Is it only a phase I’m going through?
Will I ever again enter a season where I crave that relationship-centered politics and religion where I derive my sense of self-worth from other people’s opinions? Probably not. In fact, I really hope not. While I don’t see it as sinful, per se, I do see it as immature. I have a hard time imagining that changing, at least any time soon. I believe, instead, that the relationships that matter to me will be with people who, like me, are truly self-confident in their own relationships with truth and with The Truth, and who don’t need my own approval any more than I need theirs. In fact, I suspect I’ll be repelled by anyone who tries to take those roles in my life so they can feel good about me. The ones who I do enter into and remain in relationship with will be those who celebrate my own walk, and offer their support rather than demand a vote. In some sense, it occurs to me that it will be a relationship of peers, rather than subordinates. I’ll have no desire to control or manage them, and they’ll have none over me. And that strikes me as the most mature kind of relationship possible. So no, I don’t think this will be a short part of my deconstruction.
To summarize, in each of these three critical areas, of politics, religion, and God, I’ve come to discover a very deep and relaxing freedom from being controlled or motivated by the opinions of other people, and with that a deep joy in moving into a phase of my own life where I finally feel able to truly learn and grow, so fast that sometimes it takes my breath away.

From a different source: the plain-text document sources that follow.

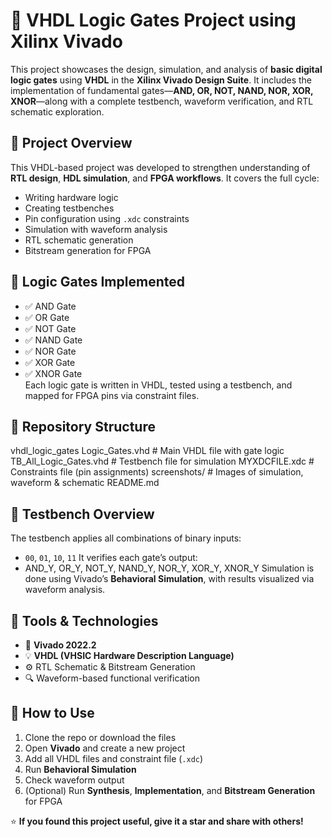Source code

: # 🔌 VHDL Logic Gates Project using Xilinx Vivado
This project showcases the design, simulation, and analysis of **basic digital logic gates** using **VHDL** in the **Xilinx Vivado Design Suite**. It includes the implementation of fundamental gates—**AND, OR, NOT, NAND, NOR, XOR, XNOR**—along with a complete testbench, waveform verification, and RTL schematic exploration.
## 🚀 Project Overview
This VHDL-based project was developed to strengthen understanding of **RTL design**, **HDL simulation**, and **FPGA workflows**. It covers the full cycle:
- Writing hardware logic
- Creating testbenches
- Pin configuration using `.xdc` constraints
- Simulation with waveform analysis
- RTL schematic generation
- Bitstream generation for FPGA
## 🧠 Logic Gates Implemented
- ✅ AND Gate  
- ✅ OR Gate  
- ✅ NOT Gate  
- ✅ NAND Gate  
- ✅ NOR Gate  
- ✅ XOR Gate  
- ✅ XNOR Gate  
Each logic gate is written in VHDL, tested using a testbench, and mapped for FPGA pins via constraint files.
## 📁 Repository Structure
vhdl_logic_gates
Logic_Gates.vhd # Main VHDL file with gate logic
TB_All_Logic_Gates.vhd # Testbench file for simulation
MYXDCFILE.xdc # Constraints file (pin assignments)
screenshots/ # Images of simulation, waveform & schematic
README.md
## 🧪 Testbench Overview
The testbench applies all combinations of binary inputs:
- `00`, `01`, `10`, `11`
It verifies each gate’s output:
- AND_Y, OR_Y, NOT_Y, NAND_Y, NOR_Y, XOR_Y, XNOR_Y
Simulation is done using Vivado’s **Behavioral Simulation**, with results visualized via waveform analysis.
## 🔧 Tools & Technologies
- 🧰 **Vivado 2022.2**
- 💡 **VHDL (VHSIC Hardware Description Language)**
- ⚙️ RTL Schematic & Bitstream Generation
- 🔍 Waveform-based functional verification
## 📌 How to Use
1. Clone the repo or download the files
2. Open **Vivado** and create a new project
3. Add all VHDL files and constraint file (`.xdc`)
4. Run **Behavioral Simulation**
5. Check waveform output
6. (Optional) Run **Synthesis**, **Implementation**, and **Bitstream Generation** for FPGA
   
⭐️ **If you found this project useful, give it a star and share with others!**


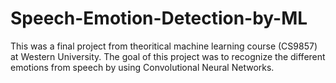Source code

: # Speech-Emotion-Detection-by-ML
This was a final project from theoritical machine learning course (CS9857) at Western University.
The goal of this project was to recognize the different emotions from speech by using Convolutional Neural Networks.
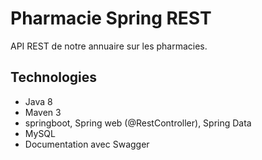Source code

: # Pharmacie Spring REST
API REST de notre annuaire sur les pharmacies.

Technologies
---------------------------------------------------------------------------------------
- Java 8
- Maven 3
- springboot, Spring web (@RestController), Spring Data
- MySQL
- Documentation avec Swagger
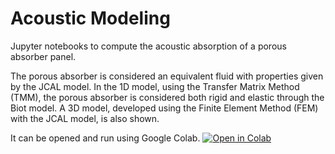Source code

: # Acoustic Modeling

Jupyter notebooks to compute the acoustic absorption of a porous absorber panel.

The porous absorber is considered an equivalent fluid with properties given by the JCAL model. In the 1D model, using the Transfer Matrix Method (TMM), the porous absorber is considered both rigid and elastic through the Biot model.
A 3D model, developed using the Finite Element Method (FEM) with the JCAL model, is also shown.

It can be opened and run using Google Colab. [![Open in Colab](https://colab.research.google.com/assets/colab-badge.svg)](https://colab.research.google.com/github/XDJuanDC/Acoustics/blob/main/TMM_JCAL.ipynb)
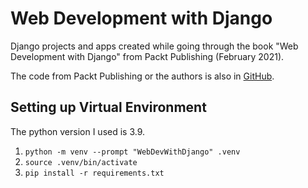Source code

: # Web Development with Django

Django projects and apps created while going through the book "Web Development with Django" from Packt Publishing (February 2021).

The code from Packt Publishing or the authors is also in [GitHub](https://github.com/PacktPublishing/Web-Development-with-Django).

## Setting up Virtual Environment

The python version I used is 3.9.

1. `python -m venv --prompt "WebDevWithDjango" .venv`
2. `source .venv/bin/activate`
3. `pip install -r requirements.txt`

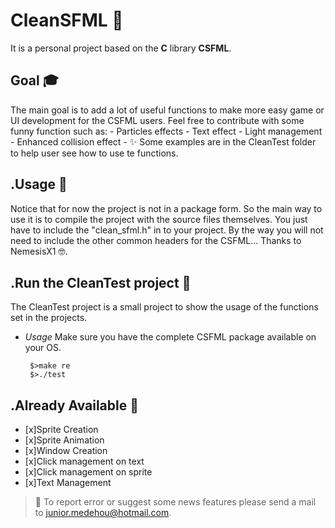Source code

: # CleanSFML 👔

It is a personal project based on the **C** library **CSFML**.

## Goal 🎓
The main goal is to add a lot of useful functions to make more easy game or UI development for the CSFML users.
Feel free to contribute with some funny function such as:
    - Particles effects
    - Text effect
    - Light management
    - Enhanced collision effect
    - ✨
Some examples are in the CleanTest folder to help user see how to use te functions.

## .Usage 👤
Notice that for now the project is not in a package form.
So the main way to use it is to compile the project with the source files themselves.
You just have to include the "clean_sfml.h" in to your project.
By the way you will not need to include the other common headers for the CSFML...
    Thanks to NemesisX1 🤓.

## .Run the CleanTest project 👏
The CleanTest project is a small project to show the usage of the functions set in the projects.
  
  - *Usage*
    Make sure you have the complete CSFML package available on your OS.
    
         $>make re
         $>./test

## .Already Available 👾

- [x]Sprite Creation
- [x]Sprite Animation
- [x]Window Creation
- [x]Click management on text
- [x]Click management on sprite
- [x]Text Management

> :pushpin: To report error or suggest some news features please send a mail to <junior.medehou@hotmail.com>.
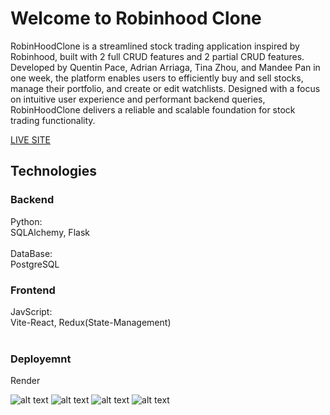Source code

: # Welcome to Robinhood Clone

RobinHoodClone is a streamlined stock trading application inspired by Robinhood, built with 2 full CRUD features and 2 partial CRUD features.
Developed by Quentin Pace, Adrian Arriaga, Tina Zhou, and Mandee Pan in one week, the platform enables users to efficiently buy and sell stocks, manage their portfolio, and create or edit watchlists.
Designed with a focus on intuitive user experience and performant backend queries, RobinHoodClone delivers a reliable and scalable foundation for stock trading functionality.

[LIVE SITE](https://last-mile.onrender.com/login)

## Technologies

### Backend
Python: <br>
SQLAlchemy, Flask <br><br>
DataBase: <br>
PostgreSQL
### Frontend
JavScript: <br>
Vite-React, Redux(State-Management)<br><br>
### Deployemnt
Render

![alt text](/readme-assets/Landing-Page.jpg)
![alt text](/readme-assets/Unassigned.jpg)
![alt text](/readme-assets/Form.JPG)
![alt text](/readme-assets/Details.JPG)

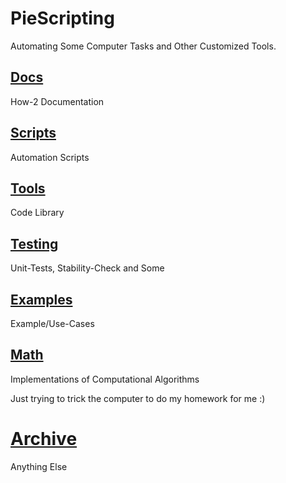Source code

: # PieScripting

Automating Some Computer Tasks and Other Customized Tools.

## [Docs](./Docs/)

How-2 Documentation

## [Scripts](./scripts/)

Automation Scripts

## [Tools](./tools/)

Code Library

## [Testing](./Testing/)

Unit-Tests, Stability-Check and Some

## [Examples](./Examples/)

Example/Use-Cases

## [Math](./Math/)

Implementations of Computational Algorithms

Just trying to trick the computer to do my homework for me :)

# [Archive](./Archive/)

Anything Else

I may be wrestling with the trauma of being so deeply betrayed for so many years, but that does not define me, and in the grand scheme of things, will be a fleeting phase of my life that I’m convinced will be instead characterized by growth and an upwards trend, towards the person I was meant to be and that had been stunted for too many years. So I rejoice in the new direction God has me moving, because for the first time in many years I can sense the overall thrust of God’s plan and I have a sense that I’m finally on it.
I appreciate your time reading this, and unlike the last episode, I really do invite you to join me on this particular part of my journey. Because I seriously think it’s the direction we’re all meant to go, and if you join me, you’ll discover what God has for you too, and you’ll discover it’s far bigger and grander than anything you previously have considered.